• Task to carry out
Please copy each line below that contains the word "three".

• Information given
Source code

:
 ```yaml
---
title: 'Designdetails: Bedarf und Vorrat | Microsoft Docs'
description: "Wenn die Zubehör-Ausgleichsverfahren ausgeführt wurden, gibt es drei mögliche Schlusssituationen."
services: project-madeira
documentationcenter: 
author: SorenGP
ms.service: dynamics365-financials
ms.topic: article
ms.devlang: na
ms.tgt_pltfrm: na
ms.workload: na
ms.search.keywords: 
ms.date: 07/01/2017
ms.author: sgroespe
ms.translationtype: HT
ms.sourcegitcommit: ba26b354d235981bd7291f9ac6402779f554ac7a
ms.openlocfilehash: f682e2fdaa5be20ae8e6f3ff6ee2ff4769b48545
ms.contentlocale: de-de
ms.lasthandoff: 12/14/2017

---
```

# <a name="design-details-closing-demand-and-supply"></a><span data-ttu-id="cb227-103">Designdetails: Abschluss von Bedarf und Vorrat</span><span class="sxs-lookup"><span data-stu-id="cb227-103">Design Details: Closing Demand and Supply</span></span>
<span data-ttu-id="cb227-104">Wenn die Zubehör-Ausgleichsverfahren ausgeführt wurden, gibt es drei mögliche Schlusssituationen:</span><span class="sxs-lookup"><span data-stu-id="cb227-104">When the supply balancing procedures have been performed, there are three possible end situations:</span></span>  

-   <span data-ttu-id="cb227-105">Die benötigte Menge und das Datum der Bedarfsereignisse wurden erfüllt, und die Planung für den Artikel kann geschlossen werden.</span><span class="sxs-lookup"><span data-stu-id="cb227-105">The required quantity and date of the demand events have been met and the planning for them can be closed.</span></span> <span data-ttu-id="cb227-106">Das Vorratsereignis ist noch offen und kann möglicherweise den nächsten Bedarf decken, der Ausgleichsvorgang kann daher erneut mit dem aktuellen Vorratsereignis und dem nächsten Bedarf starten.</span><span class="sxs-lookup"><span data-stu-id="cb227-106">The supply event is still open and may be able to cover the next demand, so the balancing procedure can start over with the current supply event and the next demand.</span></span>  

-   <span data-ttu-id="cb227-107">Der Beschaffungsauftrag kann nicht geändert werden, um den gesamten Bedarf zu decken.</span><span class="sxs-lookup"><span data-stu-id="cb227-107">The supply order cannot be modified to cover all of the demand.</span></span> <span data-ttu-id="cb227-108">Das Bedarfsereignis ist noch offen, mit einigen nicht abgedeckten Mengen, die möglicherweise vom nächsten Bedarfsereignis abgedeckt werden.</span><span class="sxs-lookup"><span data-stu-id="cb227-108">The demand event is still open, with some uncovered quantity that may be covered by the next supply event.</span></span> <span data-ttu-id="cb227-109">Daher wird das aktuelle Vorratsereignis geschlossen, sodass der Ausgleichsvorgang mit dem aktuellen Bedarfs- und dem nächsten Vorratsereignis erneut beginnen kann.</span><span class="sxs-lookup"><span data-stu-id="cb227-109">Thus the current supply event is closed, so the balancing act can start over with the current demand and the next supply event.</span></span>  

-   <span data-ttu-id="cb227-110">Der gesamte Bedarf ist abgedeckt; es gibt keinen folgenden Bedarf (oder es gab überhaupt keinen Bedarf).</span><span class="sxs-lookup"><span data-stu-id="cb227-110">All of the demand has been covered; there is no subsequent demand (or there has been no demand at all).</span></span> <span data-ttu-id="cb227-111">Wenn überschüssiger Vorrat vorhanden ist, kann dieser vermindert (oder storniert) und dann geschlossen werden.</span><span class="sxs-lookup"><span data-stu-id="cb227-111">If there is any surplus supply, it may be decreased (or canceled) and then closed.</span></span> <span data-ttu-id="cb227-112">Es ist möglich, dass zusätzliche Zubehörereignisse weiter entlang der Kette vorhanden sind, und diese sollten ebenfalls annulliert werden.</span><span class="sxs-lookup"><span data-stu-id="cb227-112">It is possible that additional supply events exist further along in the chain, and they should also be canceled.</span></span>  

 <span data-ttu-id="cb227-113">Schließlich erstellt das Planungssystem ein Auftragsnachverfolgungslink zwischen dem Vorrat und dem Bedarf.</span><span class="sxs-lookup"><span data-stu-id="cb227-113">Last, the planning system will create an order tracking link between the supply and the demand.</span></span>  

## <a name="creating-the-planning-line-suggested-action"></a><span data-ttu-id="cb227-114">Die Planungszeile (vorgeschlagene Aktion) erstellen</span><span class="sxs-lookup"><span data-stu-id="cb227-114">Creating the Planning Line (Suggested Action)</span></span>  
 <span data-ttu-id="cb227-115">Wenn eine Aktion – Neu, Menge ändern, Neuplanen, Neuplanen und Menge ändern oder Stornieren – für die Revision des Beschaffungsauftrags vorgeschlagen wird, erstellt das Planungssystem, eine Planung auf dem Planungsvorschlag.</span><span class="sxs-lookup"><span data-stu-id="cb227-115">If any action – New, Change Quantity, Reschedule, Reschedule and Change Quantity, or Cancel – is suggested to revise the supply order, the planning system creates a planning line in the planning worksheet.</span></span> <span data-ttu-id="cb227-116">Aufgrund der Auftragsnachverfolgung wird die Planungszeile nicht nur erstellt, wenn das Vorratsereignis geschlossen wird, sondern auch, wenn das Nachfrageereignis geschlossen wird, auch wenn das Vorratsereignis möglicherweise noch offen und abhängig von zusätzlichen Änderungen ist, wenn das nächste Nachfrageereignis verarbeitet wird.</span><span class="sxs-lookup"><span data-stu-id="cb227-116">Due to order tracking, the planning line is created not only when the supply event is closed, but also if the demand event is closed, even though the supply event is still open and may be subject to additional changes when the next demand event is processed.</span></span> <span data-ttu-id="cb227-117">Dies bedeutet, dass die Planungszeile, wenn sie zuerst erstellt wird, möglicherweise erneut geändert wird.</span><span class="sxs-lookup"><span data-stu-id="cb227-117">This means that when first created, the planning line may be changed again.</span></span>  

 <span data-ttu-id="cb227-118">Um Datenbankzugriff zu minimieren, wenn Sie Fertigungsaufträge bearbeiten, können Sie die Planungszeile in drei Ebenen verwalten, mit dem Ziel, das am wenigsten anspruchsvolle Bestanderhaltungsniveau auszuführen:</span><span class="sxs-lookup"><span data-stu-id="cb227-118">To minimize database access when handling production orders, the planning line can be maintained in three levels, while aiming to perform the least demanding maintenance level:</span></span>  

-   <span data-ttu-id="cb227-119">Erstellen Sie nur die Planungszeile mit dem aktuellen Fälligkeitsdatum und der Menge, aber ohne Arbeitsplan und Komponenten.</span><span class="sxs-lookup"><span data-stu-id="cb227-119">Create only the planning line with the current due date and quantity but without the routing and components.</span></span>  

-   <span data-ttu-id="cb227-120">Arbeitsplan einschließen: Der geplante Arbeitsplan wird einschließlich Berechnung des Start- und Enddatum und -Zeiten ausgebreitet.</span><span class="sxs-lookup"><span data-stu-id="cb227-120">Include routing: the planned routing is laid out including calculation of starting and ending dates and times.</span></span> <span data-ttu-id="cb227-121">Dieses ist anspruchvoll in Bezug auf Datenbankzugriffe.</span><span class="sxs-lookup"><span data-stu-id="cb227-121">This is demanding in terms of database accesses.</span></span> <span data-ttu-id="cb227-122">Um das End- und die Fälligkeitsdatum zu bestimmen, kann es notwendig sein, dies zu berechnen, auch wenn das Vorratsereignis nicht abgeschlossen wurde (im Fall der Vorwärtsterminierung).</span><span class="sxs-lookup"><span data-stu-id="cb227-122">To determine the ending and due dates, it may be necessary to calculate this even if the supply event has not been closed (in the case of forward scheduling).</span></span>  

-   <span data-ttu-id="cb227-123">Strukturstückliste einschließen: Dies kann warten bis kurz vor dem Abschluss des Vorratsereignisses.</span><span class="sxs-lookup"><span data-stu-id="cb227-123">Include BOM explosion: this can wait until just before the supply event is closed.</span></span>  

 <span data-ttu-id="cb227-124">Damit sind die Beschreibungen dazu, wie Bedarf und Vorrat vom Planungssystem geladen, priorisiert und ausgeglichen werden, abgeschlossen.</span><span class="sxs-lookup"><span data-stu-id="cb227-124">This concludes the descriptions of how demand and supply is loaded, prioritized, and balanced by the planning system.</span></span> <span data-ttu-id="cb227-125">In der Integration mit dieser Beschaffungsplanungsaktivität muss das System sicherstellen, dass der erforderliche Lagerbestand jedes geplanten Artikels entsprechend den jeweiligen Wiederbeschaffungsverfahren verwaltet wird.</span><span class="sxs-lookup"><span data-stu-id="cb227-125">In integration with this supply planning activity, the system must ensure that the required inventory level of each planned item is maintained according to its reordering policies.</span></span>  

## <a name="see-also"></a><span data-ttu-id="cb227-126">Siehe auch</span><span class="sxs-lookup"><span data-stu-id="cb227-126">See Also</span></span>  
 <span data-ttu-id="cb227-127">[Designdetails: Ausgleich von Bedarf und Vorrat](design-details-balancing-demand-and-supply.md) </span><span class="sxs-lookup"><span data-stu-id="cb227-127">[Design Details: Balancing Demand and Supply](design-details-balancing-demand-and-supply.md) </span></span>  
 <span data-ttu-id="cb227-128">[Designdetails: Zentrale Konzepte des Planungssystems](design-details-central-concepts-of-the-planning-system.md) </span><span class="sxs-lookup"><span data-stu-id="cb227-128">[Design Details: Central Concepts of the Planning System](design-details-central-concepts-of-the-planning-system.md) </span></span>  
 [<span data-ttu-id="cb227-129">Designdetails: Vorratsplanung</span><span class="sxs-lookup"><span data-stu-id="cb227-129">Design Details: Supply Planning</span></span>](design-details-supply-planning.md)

• Problem solution
<span data-ttu-id="cb227-104">Wenn die Zubehör-Ausgleichsverfahren ausgeführt wurden, gibt es drei mögliche Schlusssituationen:</span><span class="sxs-lookup"><span data-stu-id="cb227-104">When the supply balancing procedures have been performed, there are three possible end situations:</span></span>  
 <span data-ttu-id="cb227-118">Um Datenbankzugriff zu minimieren, wenn Sie Fertigungsaufträge bearbeiten, können Sie die Planungszeile in drei Ebenen verwalten, mit dem Ziel, das am wenigsten anspruchsvolle Bestanderhaltungsniveau auszuführen:</span><span class="sxs-lookup"><span data-stu-id="cb227-118">To minimize database access when handling production orders, the planning line can be maintained in three levels, while aiming to perform the least demanding maintenance level:</span></span>  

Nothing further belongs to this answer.